The decision to shut down the two newbuild freighters within a year of delivery was made in the midst of a remarkable recovery for the air cargo market that began last fall. Demand has grown year over year for 15 consecutive months and has remained about 12% higher for the entire year so far compared to the same period in 2023. Canada’s limited population and all-cargo carrier Cargojet’s dominant position in the Canadian market has made it more difficult for Air Canada to grow its cargo business, analysts say.
“Our current operating fleet size of six freighters is a well-tailored and strategic fit to our overall network and fits very well within our geographical strengths of connecting the Americas and our growing global network.
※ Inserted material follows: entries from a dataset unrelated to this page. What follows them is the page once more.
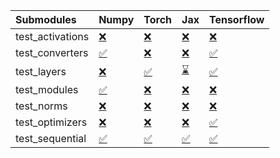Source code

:| Submodules       | Numpy                                                                                                                           | Torch                                                                                                                           | Jax                                                                                                                             | Tensorflow                                                                                                                      |
|:-----------------|:--------------------------------------------------------------------------------------------------------------------------------|:--------------------------------------------------------------------------------------------------------------------------------|:--------------------------------------------------------------------------------------------------------------------------------|:--------------------------------------------------------------------------------------------------------------------------------|
| test_activations | <a href="https://github.com/unifyai/ivy/runs/8044006666?check_suite_focus=true" rel="noopener noreferrer" target="_blank">❌</a> | <a href="https://github.com/unifyai/ivy/runs/8044007303?check_suite_focus=true" rel="noopener noreferrer" target="_blank">❌</a> | <a href="https://github.com/unifyai/ivy/runs/8044007974?check_suite_focus=true" rel="noopener noreferrer" target="_blank">❌</a> | <a href="https://github.com/unifyai/ivy/runs/8044008541?check_suite_focus=true" rel="noopener noreferrer" target="_blank">❌</a> |
| test_converters  | <a href="https://github.com/unifyai/ivy/runs/8044006732?check_suite_focus=true" rel="noopener noreferrer" target="_blank">✅</a> | <a href="https://github.com/unifyai/ivy/runs/8044007409?check_suite_focus=true" rel="noopener noreferrer" target="_blank">❌</a> | <a href="https://github.com/unifyai/ivy/runs/8044008048?check_suite_focus=true" rel="noopener noreferrer" target="_blank">❌</a> | <a href="https://github.com/unifyai/ivy/runs/8044008639?check_suite_focus=true" rel="noopener noreferrer" target="_blank">✅</a> |
| test_layers      | <a href="https://github.com/unifyai/ivy/runs/8044006822?check_suite_focus=true" rel="noopener noreferrer" target="_blank">❌</a> | <a href="https://github.com/unifyai/ivy/runs/8044007527?check_suite_focus=true" rel="noopener noreferrer" target="_blank">✅</a> | <a href="https://github.com/unifyai/ivy/runs/8044008131?check_suite_focus=true" rel="noopener noreferrer" target="_blank">⌛</a> | <a href="https://github.com/unifyai/ivy/runs/8044008758?check_suite_focus=true" rel="noopener noreferrer" target="_blank">✅</a> |
| test_modules     | <a href="https://github.com/unifyai/ivy/runs/8044006908?check_suite_focus=true" rel="noopener noreferrer" target="_blank">✅</a> | <a href="https://github.com/unifyai/ivy/runs/8044007630?check_suite_focus=true" rel="noopener noreferrer" target="_blank">❌</a> | <a href="https://github.com/unifyai/ivy/runs/8044008218?check_suite_focus=true" rel="noopener noreferrer" target="_blank">❌</a> | <a href="https://github.com/unifyai/ivy/runs/8044008844?check_suite_focus=true" rel="noopener noreferrer" target="_blank">❌</a> |
| test_norms       | <a href="https://github.com/unifyai/ivy/runs/8044006996?check_suite_focus=true" rel="noopener noreferrer" target="_blank">❌</a> | <a href="https://github.com/unifyai/ivy/runs/8044007737?check_suite_focus=true" rel="noopener noreferrer" target="_blank">❌</a> | <a href="https://github.com/unifyai/ivy/runs/8044008304?check_suite_focus=true" rel="noopener noreferrer" target="_blank">❌</a> | <a href="https://github.com/unifyai/ivy/runs/8044008930?check_suite_focus=true" rel="noopener noreferrer" target="_blank">❌</a> |
| test_optimizers  | <a href="https://github.com/unifyai/ivy/runs/8044007084?check_suite_focus=true" rel="noopener noreferrer" target="_blank">❌</a> | <a href="https://github.com/unifyai/ivy/runs/8044007822?check_suite_focus=true" rel="noopener noreferrer" target="_blank">❌</a> | <a href="https://github.com/unifyai/ivy/runs/8044008377?check_suite_focus=true" rel="noopener noreferrer" target="_blank">❌</a> | <a href="https://github.com/unifyai/ivy/runs/8044009024?check_suite_focus=true" rel="noopener noreferrer" target="_blank">✅</a> |
| test_sequential  | <a href="https://github.com/unifyai/ivy/runs/8044007202?check_suite_focus=true" rel="noopener noreferrer" target="_blank">✅</a> | <a href="https://github.com/unifyai/ivy/runs/8044007885?check_suite_focus=true" rel="noopener noreferrer" target="_blank">✅</a> | <a href="https://github.com/unifyai/ivy/runs/8044008463?check_suite_focus=true" rel="noopener noreferrer" target="_blank">✅</a> | <a href="https://github.com/unifyai/ivy/runs/8044009104?check_suite_focus=true" rel="noopener noreferrer" target="_blank">✅</a> |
The fine tuning of our fleet size and network that has taken place over the past year has proven successful and we’re pleased with the stability this network provides,” Casey said in the message.
Ethiopian Cargo focuses on Africa market
Ethiopian Airlines is ranked No. 21 in the world by volume carried and is the largest cargo-network carrier in Africa. The company has set a goal for cargo to be a stand-alone profit center by next decade. It currently operates 10 Boeing 777 long-haul freighters, four standard-size 737-800 converted freighters and three leased 767-300 converted freighters, one of which has been grounded for more than three months. Four additional 777 production freighters are scheduled for delivery next year, but the schedule could be pushed back because of a recent strike at Boeing and other factory problems. The airline also has a tentative agreement with Boeing for the purchase of five 777-8 freighters, a next-generation aircraft that is still in the testing phase.
Ethiopian Cargo last year completed a large warehouse at its Addis Ababa hub that is dedicated to e-commerce shipments.
Ethiopian Airlines didn’t respond to a message seeking details about the Air Canada transaction.